## TASK STATEMENT
Write out, exactly and in full, the records given below, but not their pictures.

## SOURCE MATERIAL
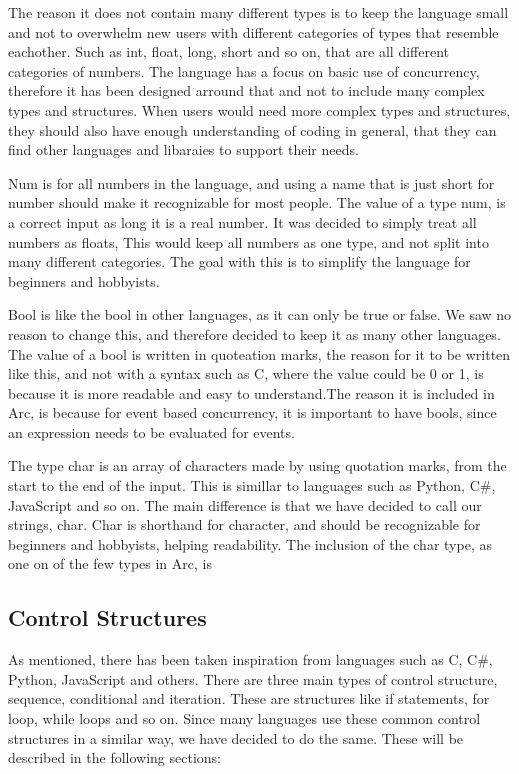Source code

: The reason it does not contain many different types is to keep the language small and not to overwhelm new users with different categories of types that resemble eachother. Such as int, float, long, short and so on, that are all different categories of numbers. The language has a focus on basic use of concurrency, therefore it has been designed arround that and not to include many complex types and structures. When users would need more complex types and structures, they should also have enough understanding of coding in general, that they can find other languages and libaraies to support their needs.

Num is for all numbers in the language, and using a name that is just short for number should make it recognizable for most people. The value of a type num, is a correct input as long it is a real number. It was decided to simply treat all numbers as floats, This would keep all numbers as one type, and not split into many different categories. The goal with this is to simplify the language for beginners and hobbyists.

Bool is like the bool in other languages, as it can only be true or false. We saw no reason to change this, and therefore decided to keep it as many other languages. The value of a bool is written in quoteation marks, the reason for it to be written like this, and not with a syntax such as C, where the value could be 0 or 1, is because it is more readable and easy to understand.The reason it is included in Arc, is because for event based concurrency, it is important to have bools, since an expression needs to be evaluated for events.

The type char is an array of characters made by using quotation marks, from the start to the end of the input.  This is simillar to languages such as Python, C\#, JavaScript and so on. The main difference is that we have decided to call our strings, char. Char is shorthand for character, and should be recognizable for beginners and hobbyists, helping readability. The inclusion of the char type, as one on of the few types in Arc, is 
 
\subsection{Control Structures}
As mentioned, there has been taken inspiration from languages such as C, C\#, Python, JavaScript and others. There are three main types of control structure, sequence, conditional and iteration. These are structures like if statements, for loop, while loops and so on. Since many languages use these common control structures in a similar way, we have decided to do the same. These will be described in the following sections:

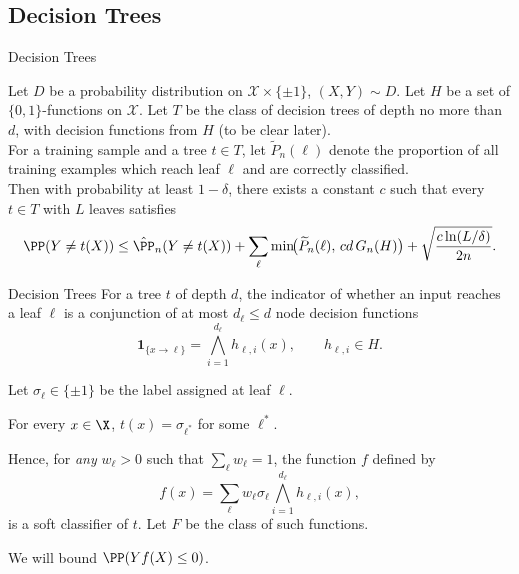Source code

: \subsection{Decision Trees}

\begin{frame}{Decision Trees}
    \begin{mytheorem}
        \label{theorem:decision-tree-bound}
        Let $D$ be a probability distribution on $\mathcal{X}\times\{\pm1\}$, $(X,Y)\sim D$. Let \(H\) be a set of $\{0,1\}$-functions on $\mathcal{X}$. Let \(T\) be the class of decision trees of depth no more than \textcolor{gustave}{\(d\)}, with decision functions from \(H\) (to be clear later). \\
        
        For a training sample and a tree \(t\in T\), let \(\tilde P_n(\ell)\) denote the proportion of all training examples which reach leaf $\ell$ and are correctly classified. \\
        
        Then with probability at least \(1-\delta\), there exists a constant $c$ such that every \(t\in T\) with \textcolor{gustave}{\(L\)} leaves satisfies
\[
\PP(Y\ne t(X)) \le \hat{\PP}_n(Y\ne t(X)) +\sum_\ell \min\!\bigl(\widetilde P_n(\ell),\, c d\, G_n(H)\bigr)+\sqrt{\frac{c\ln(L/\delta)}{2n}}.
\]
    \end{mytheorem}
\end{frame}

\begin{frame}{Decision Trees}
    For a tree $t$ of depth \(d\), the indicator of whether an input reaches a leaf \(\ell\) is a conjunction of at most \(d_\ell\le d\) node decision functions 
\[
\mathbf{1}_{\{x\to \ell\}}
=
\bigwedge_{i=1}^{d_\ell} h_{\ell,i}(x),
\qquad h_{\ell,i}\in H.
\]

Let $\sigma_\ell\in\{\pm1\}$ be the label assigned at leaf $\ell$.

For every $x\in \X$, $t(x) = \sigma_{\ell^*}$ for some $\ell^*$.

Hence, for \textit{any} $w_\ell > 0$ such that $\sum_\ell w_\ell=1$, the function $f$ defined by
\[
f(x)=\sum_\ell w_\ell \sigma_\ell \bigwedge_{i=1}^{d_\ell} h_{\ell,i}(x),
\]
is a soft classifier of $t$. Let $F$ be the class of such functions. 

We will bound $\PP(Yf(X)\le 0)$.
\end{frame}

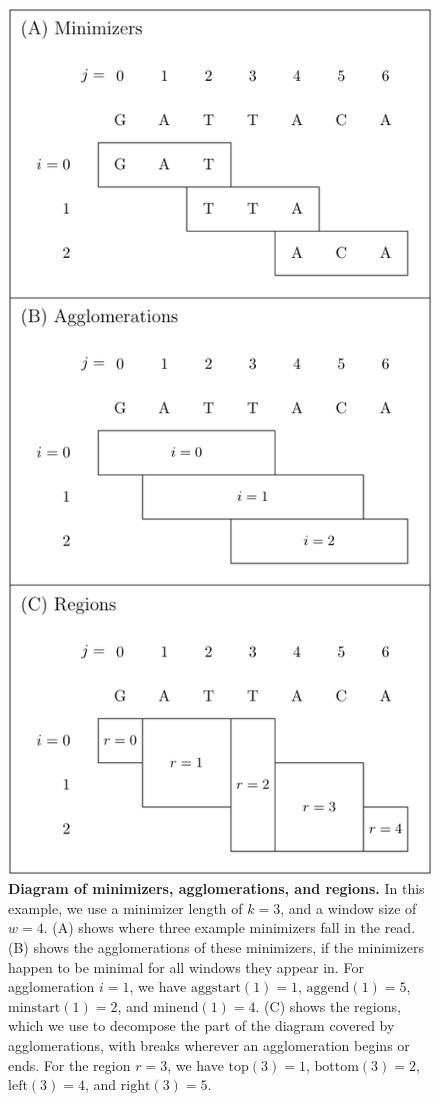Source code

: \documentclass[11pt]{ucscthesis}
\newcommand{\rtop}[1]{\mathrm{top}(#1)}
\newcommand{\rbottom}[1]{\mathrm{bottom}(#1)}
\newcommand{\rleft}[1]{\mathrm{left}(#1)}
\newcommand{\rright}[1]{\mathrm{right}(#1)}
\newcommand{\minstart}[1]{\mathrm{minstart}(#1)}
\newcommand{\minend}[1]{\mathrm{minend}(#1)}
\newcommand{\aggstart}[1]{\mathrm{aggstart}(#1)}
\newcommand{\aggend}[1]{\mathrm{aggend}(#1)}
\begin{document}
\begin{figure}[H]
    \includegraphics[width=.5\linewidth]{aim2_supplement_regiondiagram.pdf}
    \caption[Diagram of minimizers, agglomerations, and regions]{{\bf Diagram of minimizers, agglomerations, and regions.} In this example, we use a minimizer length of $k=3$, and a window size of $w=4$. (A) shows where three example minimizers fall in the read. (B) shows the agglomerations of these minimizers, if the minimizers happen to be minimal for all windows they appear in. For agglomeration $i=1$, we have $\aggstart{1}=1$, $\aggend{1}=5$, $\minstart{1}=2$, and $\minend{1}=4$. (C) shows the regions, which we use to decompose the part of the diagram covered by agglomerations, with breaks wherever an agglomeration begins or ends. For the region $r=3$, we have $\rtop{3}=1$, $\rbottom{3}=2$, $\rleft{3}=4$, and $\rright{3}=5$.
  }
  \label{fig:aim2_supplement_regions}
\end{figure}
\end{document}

## WRITTEN REPLY
Source code

: The reason it does not contain many different types is to keep the language small and not to overwhelm new users with different categories of types that resemble eachother. Such as int, float, long, short and so on, that are all different categories of numbers. The language has a focus on basic use of concurrency, therefore it has been designed arround that and not to include many complex types and structures. When users would need more complex types and structures, they should also have enough understanding of coding in general, that they can find other languages and libaraies to support their needs.

Num is for all numbers in the language, and using a name that is just short for number should make it recognizable for most people. The value of a type num, is a correct input as long it is a real number. It was decided to simply treat all numbers as floats, This would keep all numbers as one type, and not split into many different categories. The goal with this is to simplify the language for beginners and hobbyists.

Bool is like the bool in other languages, as it can only be true or false. We saw no reason to change this, and therefore decided to keep it as many other languages. The value of a bool is written in quoteation marks, the reason for it to be written like this, and not with a syntax such as C, where the value could be 0 or 1, is because it is more readable and easy to understand.The reason it is included in Arc, is because for event based concurrency, it is important to have bools, since an expression needs to be evaluated for events.

The type char is an array of characters made by using quotation marks, from the start to the end of the input.  This is simillar to languages such as Python, C\#, JavaScript and so on. The main difference is that we have decided to call our strings, char. Char is shorthand for character, and should be recognizable for beginners and hobbyists, helping readability. The inclusion of the char type, as one on of the few types in Arc, is 
 
\subsection{Control Structures}
As mentioned, there has been taken inspiration from languages such as C, C\#, Python, JavaScript and others. There are three main types of control structure, sequence, conditional and iteration. These are structures like if statements, for loop, while loops and so on. Since many languages use these common control structures in a similar way, we have decided to do the same. These will be described in the following sections:

Source code

: \subsection{Decision Trees}

\begin{frame}{Decision Trees}
    \begin{mytheorem}
        \label{theorem:decision-tree-bound}
        Let $D$ be a probability distribution on $\mathcal{X}\times\{\pm1\}$, $(X,Y)\sim D$. Let \(H\) be a set of $\{0,1\}$-functions on $\mathcal{X}$. Let \(T\) be the class of decision trees of depth no more than \textcolor{gustave}{\(d\)}, with decision functions from \(H\) (to be clear later). \\
        
        For a training sample and a tree \(t\in T\), let \(\tilde P_n(\ell)\) denote the proportion of all training examples which reach leaf $\ell$ and are correctly classified. \\
        
        Then with probability at least \(1-\delta\), there exists a constant $c$ such that every \(t\in T\) with \textcolor{gustave}{\(L\)} leaves satisfies
\[
\PP(Y\ne t(X)) \le \hat{\PP}_n(Y\ne t(X)) +\sum_\ell \min\!\bigl(\widetilde P_n(\ell),\, c d\, G_n(H)\bigr)+\sqrt{\frac{c\ln(L/\delta)}{2n}}.
\]
    \end{mytheorem}
\end{frame}

\begin{frame}{Decision Trees}
    For a tree $t$ of depth \(d\), the indicator of whether an input reaches a leaf \(\ell\) is a conjunction of at most \(d_\ell\le d\) node decision functions 
\[
\mathbf{1}_{\{x\to \ell\}}
=
\bigwedge_{i=1}^{d_\ell} h_{\ell,i}(x),
\qquad h_{\ell,i}\in H.
\]

Let $\sigma_\ell\in\{\pm1\}$ be the label assigned at leaf $\ell$.

For every $x\in \X$, $t(x) = \sigma_{\ell^*}$ for some $\ell^*$.

Hence, for \textit{any} $w_\ell > 0$ such that $\sum_\ell w_\ell=1$, the function $f$ defined by
\[
f(x)=\sum_\ell w_\ell \sigma_\ell \bigwedge_{i=1}^{d_\ell} h_{\ell,i}(x),
\]
is a soft classifier of $t$. Let $F$ be the class of such functions. 

We will bound $\PP(Yf(X)\le 0)$.
\end{frame}

Source code

: \documentclass[11pt]{ucscthesis}
\newcommand{\rtop}[1]{\mathrm{top}(#1)}
\newcommand{\rbottom}[1]{\mathrm{bottom}(#1)}
\newcommand{\rleft}[1]{\mathrm{left}(#1)}
\newcommand{\rright}[1]{\mathrm{right}(#1)}
\newcommand{\minstart}[1]{\mathrm{minstart}(#1)}
\newcommand{\minend}[1]{\mathrm{minend}(#1)}
\newcommand{\aggstart}[1]{\mathrm{aggstart}(#1)}
\newcommand{\aggend}[1]{\mathrm{aggend}(#1)}
\begin{document}
\begin{figure}[H]
    \includegraphics[width=.5\linewidth]{aim2_supplement_regiondiagram.pdf}
    \caption[Diagram of minimizers, agglomerations, and regions]{{\bf Diagram of minimizers, agglomerations, and regions.} In this example, we use a minimizer length of $k=3$, and a window size of $w=4$. (A) shows where three example minimizers fall in the read. (B) shows the agglomerations of these minimizers, if the minimizers happen to be minimal for all windows they appear in. For agglomeration $i=1$, we have $\aggstart{1}=1$, $\aggend{1}=5$, $\minstart{1}=2$, and $\minend{1}=4$. (C) shows the regions, which we use to decompose the part of the diagram covered by agglomerations, with breaks wherever an agglomeration begins or ends. For the region $r=3$, we have $\rtop{3}=1$, $\rbottom{3}=2$, $\rleft{3}=4$, and $\rright{3}=5$.
  }
  \label{fig:aim2_supplement_regions}
\end{figure}
\end{document}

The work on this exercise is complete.